Total transmission of the atmosphere at nadir, as calculated with ARTS, for five standard atmospheres from FASCOD.

Citation: Journal of Atmospheric and Oceanic Technology 34, 5; 10.1175/JTECH-D-16-0188.1

Physical modeling (e.g., numerical modeling, theoretical modeling) of the emissivity of snow and ice at microwave frequencies is particularly complex, given the large variety of snow and ice signatures in this frequency range. The interaction between the radiation and snow/ice involves both volume and surface scattering, and the mechanisms are very variable in space and time. A variety of models exists (see Mätzler 2006 for a review). Four major models are available to the community: the Community Radiative Transfer Model (CRTM) from NOAA (Weng et al. 2001), the single-layer model from the Helsinki University of Technology (HUT) (Pulliainen et al. 1999), the Microwave Emission Model of Layered Snowpack (MEMLS) from the University of Bern [Wiesmann and Mätzler (1999), adapted by Tonboe (2010) for sea ice], and the Dense Media Radiative Transfer (DMRT) snow models (Tsang et al. 2007; Picard et al. 2013). However, the need for a detailed description of the snow and ice parameters (e.g., the snow grain size distribution, the stratification of the snow medium, and the quantification of the brine inclusion in sea ice) makes it very difficult to provide realistic estimates at continental scales, where such information is clearly not available. Even if a perfect model existed, the lack of reliable input parameters would jeopardize its robustness. Modeling results above 100 GHz can be very misleading, as the complexity of the interaction of the radiation and the surface might not be taken into account at high frequencies. Some efforts to validate MEMLS have been conducted, with airborne measurements between 89 and 190 GHz (Harlow 2011; Harlow and Essery 2012). However, even under controlled environments, the modeling of emissivity above 100 GHz is very challenging.

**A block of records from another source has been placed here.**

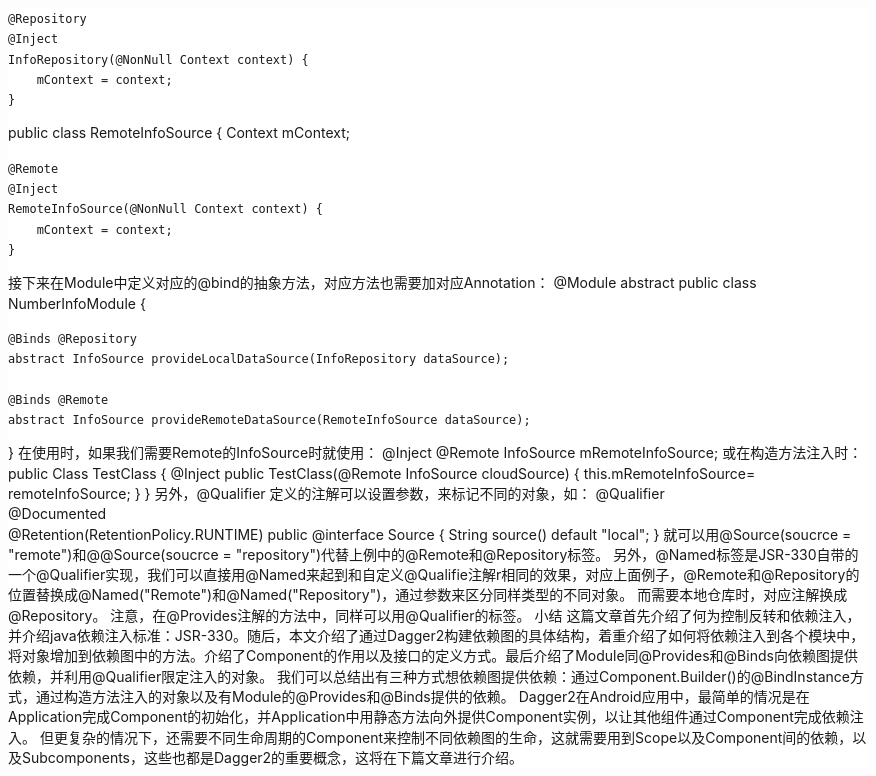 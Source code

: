     @Repository
    @Inject
    InfoRepository(@NonNull Context context) {
        mContext = context;
    }
public class RemoteInfoSource {
    Context mContext;

    @Remote
    @Inject
    RemoteInfoSource(@NonNull Context context) {
        mContext = context;
    }
接下来在Module中定义对应的@bind的抽象方法，对应方法也需要加对应Annotation：
@Module
abstract public class NumberInfoModule {

    @Binds @Repository
    abstract InfoSource provideLocalDataSource(InfoRepository dataSource);

    @Binds @Remote
    abstract InfoSource provideRemoteDataSource(RemoteInfoSource dataSource);
}
在使用时，如果我们需要Remote的InfoSource时就使用：
@Inject
@Remote
InfoSource mRemoteInfoSource;
或在构造方法注入时：
public Class TestClass {
  @Inject
  public TestClass(@Remote InfoSource cloudSource) {
    this.mRemoteInfoSource= remoteInfoSource;
  }
}
另外，@Qualifier 定义的注解可以设置参数，来标记不同的对象，如：
@Qualifier  
@Documented  
@Retention(RetentionPolicy.RUNTIME)
public @interface Source {
    String source() default "local";
}
就可以用@Source(soucrce = "remote")和@@Source(soucrce = "repository")代替上例中的@Remote和@Repository标签。
另外，@Named标签是JSR-330自带的一个@Qualifier实现，我们可以直接用@Named来起到和自定义@Qualifie注解r相同的效果，对应上面例子，@Remote和@Repository的位置替换成@Named("Remote")和@Named("Repository")，通过参数来区分同样类型的不同对象。
而需要本地仓库时，对应注解换成@Repository。
注意，在@Provides注解的方法中，同样可以用@Qualifier的标签。
小结
这篇文章首先介绍了何为控制反转和依赖注入，并介绍java依赖注入标准：JSR-330。随后，本文介绍了通过Dagger2构建依赖图的具体结构，着重介绍了如何将依赖注入到各个模块中，将对象增加到依赖图中的方法。介绍了Component的作用以及接口的定义方式。最后介绍了Module同@Provides和@Binds向依赖图提供依赖，并利用@Qualifier限定注入的对象。
我们可以总结出有三种方式想依赖图提供依赖：通过Component.Builder()的@BindInstance方式，通过构造方法注入的对象以及有Module的@Provides和@Binds提供的依赖。
Dagger2在Android应用中，最简单的情况是在Application完成Component的初始化，并Application中用静态方法向外提供Component实例，以让其他组件通过Component完成依赖注入。
但更复杂的情况下，还需要不同生命周期的Component来控制不同依赖图的生命，这就需要用到Scope以及Component间的依赖，以及Subcomponents，这些也都是Dagger2的重要概念，这将在下篇文章进行介绍。

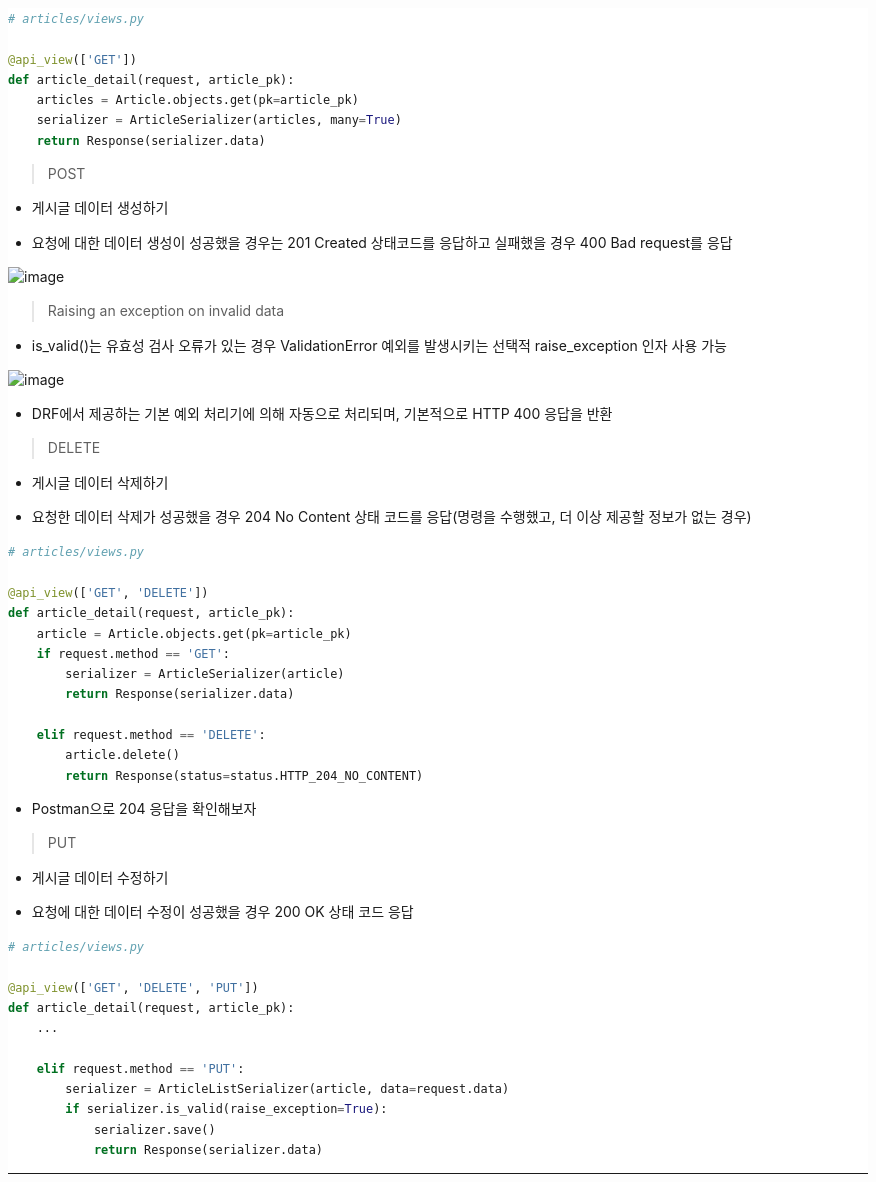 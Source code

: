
 ```python
# articles/views.py

@api_view(['GET'])
def article_detail(request, article_pk):
    articles = Article.objects.get(pk=article_pk)
    serializer = ArticleSerializer(articles, many=True)
    return Response(serializer.data)
```

> POST

- 게시글 데이터 생성하기

- 요청에 대한 데이터 생성이 성공했을 경우는 201 Created 상태코드를 응답하고 실패했을 경우 400 Bad request를 응답

![image](https://user-images.githubusercontent.com/109258306/196163872-336d5624-0d6c-40d3-bcca-a02055f35e6d.png)

> Raising an exception on invalid data

- is_valid()는 유효성 검사 오류가 있는 경우 ValidationError 예외를 발생시키는 선택적 raise_exception 인자 사용 가능

![image](https://user-images.githubusercontent.com/109258306/196164292-0d51bd1f-2f69-47f1-9498-8e5cee03484d.png)

- DRF에서 제공하는 기본 예외 처리기에 의해 자동으로 처리되며, 기본적으로 HTTP 400 응답을 반환

> DELETE

- 게시글 데이터 삭제하기

- 요청한 데이터 삭제가 성공했을 경우 204 No Content 상태 코드를 응답(명령을 수행했고, 더 이상 제공할 정보가 없는 경우)

```python
# articles/views.py

@api_view(['GET', 'DELETE'])
def article_detail(request, article_pk):
    article = Article.objects.get(pk=article_pk)
    if request.method == 'GET':
        serializer = ArticleSerializer(article)
        return Response(serializer.data)

    elif request.method == 'DELETE':
        article.delete()
        return Response(status=status.HTTP_204_NO_CONTENT)
```

- Postman으로 204 응답을 확인해보자

> PUT

- 게시글 데이터 수정하기

- 요청에 대한 데이터 수정이 성공했을 경우 200 OK 상태 코드 응답

```python
# articles/views.py

@api_view(['GET', 'DELETE', 'PUT'])
def article_detail(request, article_pk):
    ...

    elif request.method == 'PUT':
        serializer = ArticleListSerializer(article, data=request.data)
        if serializer.is_valid(raise_exception=True):
            serializer.save()
            return Response(serializer.data)
```

--- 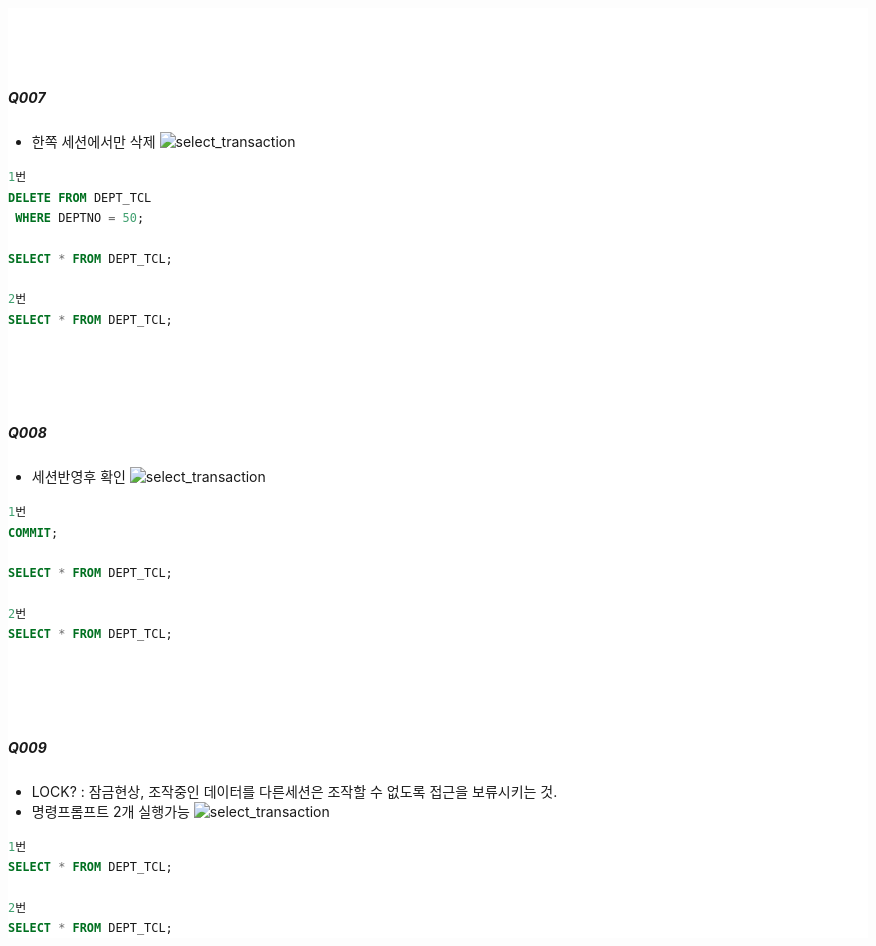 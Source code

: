 <br/>
<br/>
<br/>

##### Q007

- 한쪽 세션에서만 삭제
  ![select_transaction](img/chap11_007.png)

```sql
1번
DELETE FROM DEPT_TCL
 WHERE DEPTNO = 50;

SELECT * FROM DEPT_TCL;

2번
SELECT * FROM DEPT_TCL;

```

<br/>
<br/>
<br/>

##### Q008

- 세션반영후 확인
  ![select_transaction](img/chap11_008.png)

```sql
1번
COMMIT;

SELECT * FROM DEPT_TCL;

2번
SELECT * FROM DEPT_TCL;

```

<br/>
<br/>
<br/>

##### Q009

- LOCK? : 잠금현상, 조작중인 데이터를 다른세션은 조작할 수 없도록 접근을 보류시키는 것.
- 명령프롬프트 2개 실행가능
  ![select_transaction](img/chap11_009.png)

```sql
1번
SELECT * FROM DEPT_TCL;

2번
SELECT * FROM DEPT_TCL;

```
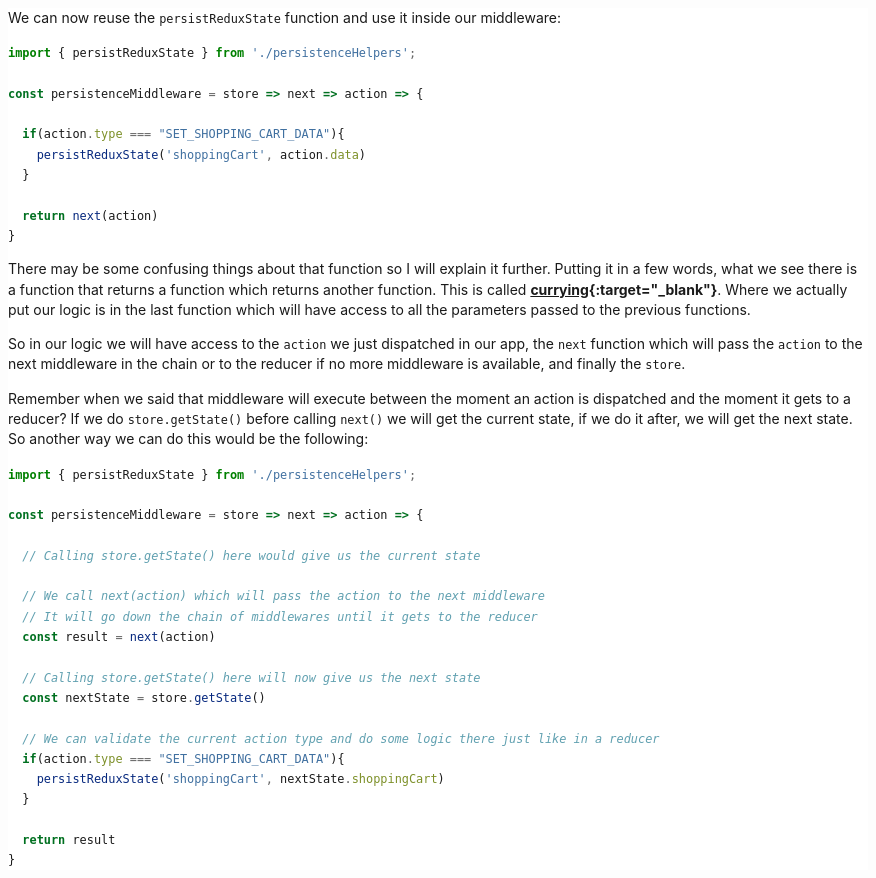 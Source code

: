 We can now reuse the `persistReduxState` function and use it inside our middleware:

```javascript
import { persistReduxState } from './persistenceHelpers';

const persistenceMiddleware = store => next => action => {
  
  if(action.type === "SET_SHOPPING_CART_DATA"){
    persistReduxState('shoppingCart', action.data)
  }

  return next(action)
}
```

There may be some confusing things about that function so I will explain it further. Putting it in a few words, what we see there is a function that returns a function which returns another function. This is called **[currying](https://medium.com/front-end-hacking/javascript-es6-curry-functions-with-practical-examples-6ba2ced003b1){:target="_blank"}**. Where we actually put our logic is in the last function which will have access to all the parameters passed to the previous functions. 

So in our logic we will have access to the `action` we just dispatched in our app, the `next` function which will pass the `action` to the next middleware in the chain or to the reducer if no more middleware is available, and finally the `store`. 

Remember when we said that middleware will execute between the moment an action is dispatched and the moment it gets to a reducer? 
If we do `store.getState()` before calling `next()` we will get the current state, if we do it after, we will get the next state. So another way we can do this would be the following:


```javascript
import { persistReduxState } from './persistenceHelpers';

const persistenceMiddleware = store => next => action => {

  // Calling store.getState() here would give us the current state
  
  // We call next(action) which will pass the action to the next middleware
  // It will go down the chain of middlewares until it gets to the reducer
  const result = next(action)

  // Calling store.getState() here will now give us the next state
  const nextState = store.getState()
  
  // We can validate the current action type and do some logic there just like in a reducer
  if(action.type === "SET_SHOPPING_CART_DATA"){
    persistReduxState('shoppingCart', nextState.shoppingCart)
  }

  return result
}

```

Microwave emissivities have also been calculated directly from satellite observations, removing the atmospheric contribution (gas and clouds) and the modulation by the land surface temperature. This technique has been applied to conical imagers such as the SSM/I, the Tropical Rainfall Measuring Mission (TRMM) Microwave Imager (TMI), and the Advanced Microwave Scanning Radiometer for Earth Observing System (AMSR-E) (e.g., Prigent et al. 1997, 2005, 2006; Moncet et al. 2011) but also to cross-track sounders such as AMSU (e.g., Prigent et al. 2005; Karbou et al. 2005; Karbou and Prigent 2005). These estimates capture well the spatial and temporal variabilities of the emissivities. An analysis of the spectral, angular, and polarization dependences of these satellite-derived emissivities was conducted (Prigent et al. 2008), and led to the development of the Tool to Estimate Land Surface Emissivities at Microwave Frequencies (TELSEM). TELSEM provides a parameterization of the emissivity for all observing conditions and for all continental surfaces, given the surface location and month in the year, for frequencies from 19 to 90 GHz. It is anchored to a robust climatology of 19–85 GHz emissivities, calculated from 15 years of SSM/I observations (Prigent et al. 2006). Compared to model calculations (e.g., CRTM), TELSEM provides emissivity estimates that agree better with satellite observations up to 90 GHz, especially over polar regions (Bernardo et al. 2013; Prigent et al. 2015).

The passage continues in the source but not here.